Like Champagne, Prosecco is a region that is readily identified with a particular style of wine, in each case sparkling. Unlike Champagne, however, Prosecco is also the name of the grape variety involved, which is no doubt why the Australian firm Brown Brothers have no legal difficulty in using the name to describe the latest to their range - a sparkling Prosecco, the first vintage being the 2008.

Prosecco de Conegliano-Valdobbiadene, to give it its full title, is a region of north east Italy characterised by a cool climate and rolling hills. Historically this cool weather meant that harvests here were later than in more temperate regions, in October and November, and thus the wines would sometimes still be fermenting when the cold really began to grip in winter. With arrested fermentation many of the wines would be characterised by residual sugar, and if they suddenly bubbled back into life the following spring a light spritz of carbon dioxide would be another feature. As such the wines came to be renowned for a light touch of both sweetness and sparkle, and those made in the region today still mirror this style.

Having initially drawn some comparison between Champagne and Prosecco I should point out that even the most superficial examination of the region shows them to be world's apart. And as such, as I extolled in my write-up of Huet's 2001 Pétillant Vouvray, Prosecco shouldn't be considered a Champagne alternative. The wines have a distinctive style, fresh and aromatic, fruit-rich yet crisp, sometimes a little sweet, and sometimes with a trace of bitterness. I suspect that makes them ideal as aperitifs, or for drinking in the garden on a summer afternoon, and having tasted this week's wine I suspect some would go well with seafood too. Their story in the winery is also very distinct from Champagne; these wines are produced using the Charmat method, where the second fermentation which introduces the bubbles to the mix takes place in tank, rather than in bottle, which is of course the methode Champenoise. Indeed, this is the same method employed by Brown Brothers in the production of this cuvée. The grapes comes from the Brown's Banksdale vineyard which sits at 485 metres above sea level in the King Valley. They were harvested in February 2008 and then fermented in steel, before a second fermentation in tanks held at a pressure of 5 atmospheres in order to keep the carbon dioxide generated in the wine up to when it is bottled.

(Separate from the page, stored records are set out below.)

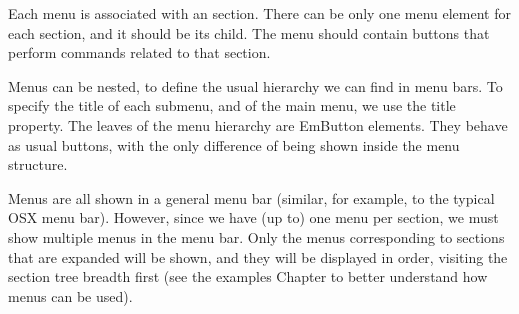 Each menu is associated with an section. There can be only one menu element for each section, and it
should be its child. The menu should contain buttons that perform commands related to that section.

Menus can be nested, to define the usual hierarchy we can find in menu bars. To specify the title of
each submenu, and of the main menu, we use the title property. The leaves of the menu hierarchy are EmButton
elements. They behave as usual buttons, with the only difference of being shown inside the menu structure.

Menus are all shown in a general menu bar (similar, for example, to the typical OSX menu bar).
However, since we have (up to) one menu per section, we must show multiple menus in the menu bar. Only the
menus corresponding to sections that are expanded will be shown, and they will be displayed in order,
visiting the section tree breadth first (see the examples Chapter to better understand how menus can be used).

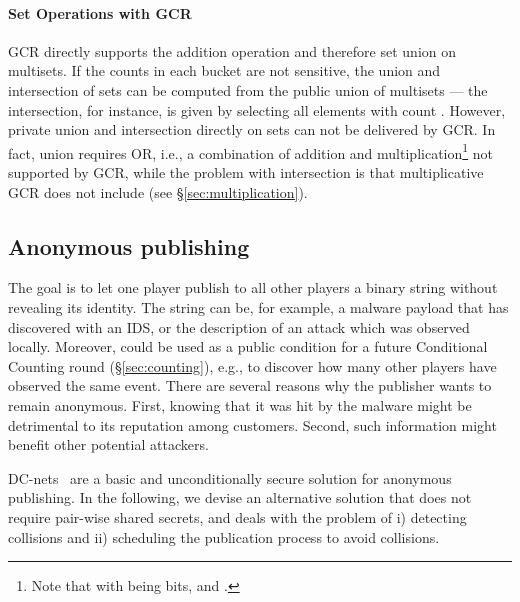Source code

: \documentclass{sig-alternate}
\begin{document}
\paragraph{Set Operations with GCR}
GCR directly supports the addition operation and therefore set union on multisets. If the counts in each bucket are not sensitive, the union and intersection of sets can be computed from the public union of multisets --- the intersection, for instance, is given by selecting all elements with count . 
However, private union and intersection  directly on sets can not be delivered by GCR.
In fact, union requires OR, i.e., a combination of addition and multiplication\footnote{Note that with  being bits,  and .} not supported by GCR, while the problem with intersection is that  multiplicative GCR does not include  (see \S\ref{sec:multiplication}).  
 

\subsection{Anonymous publishing}\label{sec:publishing}

The goal is to let one player  publish to all other players a binary string  without revealing its identity. 
The string  can be, for example, a malware payload that  has discovered with an IDS, or the description of an attack which was observed locally.
Moreover,  could be used as a public condition for a future Conditional Counting round  (\S \ref{sec:counting}), e.g., to discover how many other players have observed the same event.
There are several reasons why the publisher wants to remain anonymous.
First, knowing that it was hit by the malware might be detrimental to its reputation among customers.
Second, such information might benefit other potential attackers.

DC-nets~\cite{chaum1988dining} are a basic and unconditionally secure solution for anonymous publishing. In the following, we devise an alternative solution that does not require pair-wise shared secrets, 
 and deals with the problem of i) detecting collisions and ii) scheduling the publication process to avoid collisions. 
\end{document}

Brown Brother's Prosecco 2008

And so to the wine, the 2008 Brown Brother's Prosecco; in the glass it has a pale lemon hue, and a bone white froth gathers on the surface thanks to a fine bubbled bead. The nose has plenty of sweet orchard fruit, aromatic apples and juicy pears, with a sort of sherbetty, citrussy minerality behind it. On the palate it is true to form, in that it is light and characterful, and there is also a little trace of residual sugar I think, but at the level that gives flesh and substance to the wine rather than overt sweetness. This all sits very nicely behind the welcome, crisp acidity. This is a nice, light, summery style of wine with good fruit definition and a fine, tingling mousse. Within its style, it is a very good effort. 16/20 (20/4/09)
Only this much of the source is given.